┌────────

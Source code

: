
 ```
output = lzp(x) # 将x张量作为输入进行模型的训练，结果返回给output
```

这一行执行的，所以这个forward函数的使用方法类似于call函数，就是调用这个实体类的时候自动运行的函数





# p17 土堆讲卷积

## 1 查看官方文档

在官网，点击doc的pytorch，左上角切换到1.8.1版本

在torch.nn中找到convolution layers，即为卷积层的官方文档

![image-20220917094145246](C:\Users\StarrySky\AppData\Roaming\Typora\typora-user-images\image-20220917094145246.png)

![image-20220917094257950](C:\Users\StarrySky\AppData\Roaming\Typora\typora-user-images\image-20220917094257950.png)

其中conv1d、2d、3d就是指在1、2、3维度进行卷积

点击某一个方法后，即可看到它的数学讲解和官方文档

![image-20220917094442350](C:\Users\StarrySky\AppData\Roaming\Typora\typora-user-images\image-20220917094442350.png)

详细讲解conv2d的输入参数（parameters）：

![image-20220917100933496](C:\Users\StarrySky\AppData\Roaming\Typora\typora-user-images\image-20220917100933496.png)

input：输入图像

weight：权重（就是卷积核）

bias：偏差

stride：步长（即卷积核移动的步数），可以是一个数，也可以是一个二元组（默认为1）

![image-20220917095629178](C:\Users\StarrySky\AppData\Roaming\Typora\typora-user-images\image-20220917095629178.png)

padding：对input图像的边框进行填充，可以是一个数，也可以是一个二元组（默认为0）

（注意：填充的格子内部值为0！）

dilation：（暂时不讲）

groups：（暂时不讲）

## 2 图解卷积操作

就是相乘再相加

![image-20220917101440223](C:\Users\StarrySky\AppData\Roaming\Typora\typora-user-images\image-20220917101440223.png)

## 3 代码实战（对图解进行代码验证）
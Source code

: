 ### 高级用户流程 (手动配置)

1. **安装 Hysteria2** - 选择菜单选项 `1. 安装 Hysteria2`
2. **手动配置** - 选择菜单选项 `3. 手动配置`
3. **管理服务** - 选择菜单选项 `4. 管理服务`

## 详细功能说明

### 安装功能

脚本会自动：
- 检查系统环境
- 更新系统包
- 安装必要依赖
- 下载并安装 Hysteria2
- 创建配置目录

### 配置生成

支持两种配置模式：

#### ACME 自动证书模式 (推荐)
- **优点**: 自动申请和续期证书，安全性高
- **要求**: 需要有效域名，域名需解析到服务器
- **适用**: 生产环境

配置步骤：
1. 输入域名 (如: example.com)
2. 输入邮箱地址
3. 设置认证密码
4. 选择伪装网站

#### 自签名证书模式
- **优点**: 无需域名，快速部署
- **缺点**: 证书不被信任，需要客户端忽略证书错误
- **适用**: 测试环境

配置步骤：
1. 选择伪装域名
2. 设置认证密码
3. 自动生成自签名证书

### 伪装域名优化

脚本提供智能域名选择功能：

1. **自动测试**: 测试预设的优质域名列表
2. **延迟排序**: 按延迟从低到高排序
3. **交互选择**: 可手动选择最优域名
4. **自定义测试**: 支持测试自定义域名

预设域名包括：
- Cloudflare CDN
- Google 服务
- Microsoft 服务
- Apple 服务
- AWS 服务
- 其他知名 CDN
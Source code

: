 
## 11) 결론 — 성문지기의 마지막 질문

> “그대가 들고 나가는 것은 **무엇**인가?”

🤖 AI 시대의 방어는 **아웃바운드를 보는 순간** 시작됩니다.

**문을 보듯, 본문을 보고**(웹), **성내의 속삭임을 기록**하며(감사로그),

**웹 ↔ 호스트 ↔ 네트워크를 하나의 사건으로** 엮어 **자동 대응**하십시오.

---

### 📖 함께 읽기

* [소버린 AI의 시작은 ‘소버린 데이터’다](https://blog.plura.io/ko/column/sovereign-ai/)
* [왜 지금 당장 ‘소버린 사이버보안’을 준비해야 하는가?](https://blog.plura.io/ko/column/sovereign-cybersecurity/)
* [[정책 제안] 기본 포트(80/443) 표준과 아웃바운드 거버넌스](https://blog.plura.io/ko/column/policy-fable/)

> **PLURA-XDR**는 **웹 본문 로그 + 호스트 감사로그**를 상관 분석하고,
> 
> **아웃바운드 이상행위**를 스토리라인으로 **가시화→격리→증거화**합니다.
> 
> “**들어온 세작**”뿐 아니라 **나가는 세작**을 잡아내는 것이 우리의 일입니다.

└────────

[WHAT TO PRODUCE]:
When a line among the entries above contains "blog", copy it.

[OUTPUT BELOW]:
* [소버린 AI의 시작은 ‘소버린 데이터’다](https://blog.plura.io/ko/column/sovereign-ai/)
* [왜 지금 당장 ‘소버린 사이버보안’을 준비해야 하는가?](https://blog.plura.io/ko/column/sovereign-cybersecurity/)
* [[정책 제안] 기본 포트(80/443) 표준과 아웃바운드 거버넌스](https://blog.plura.io/ko/column/policy-fable/)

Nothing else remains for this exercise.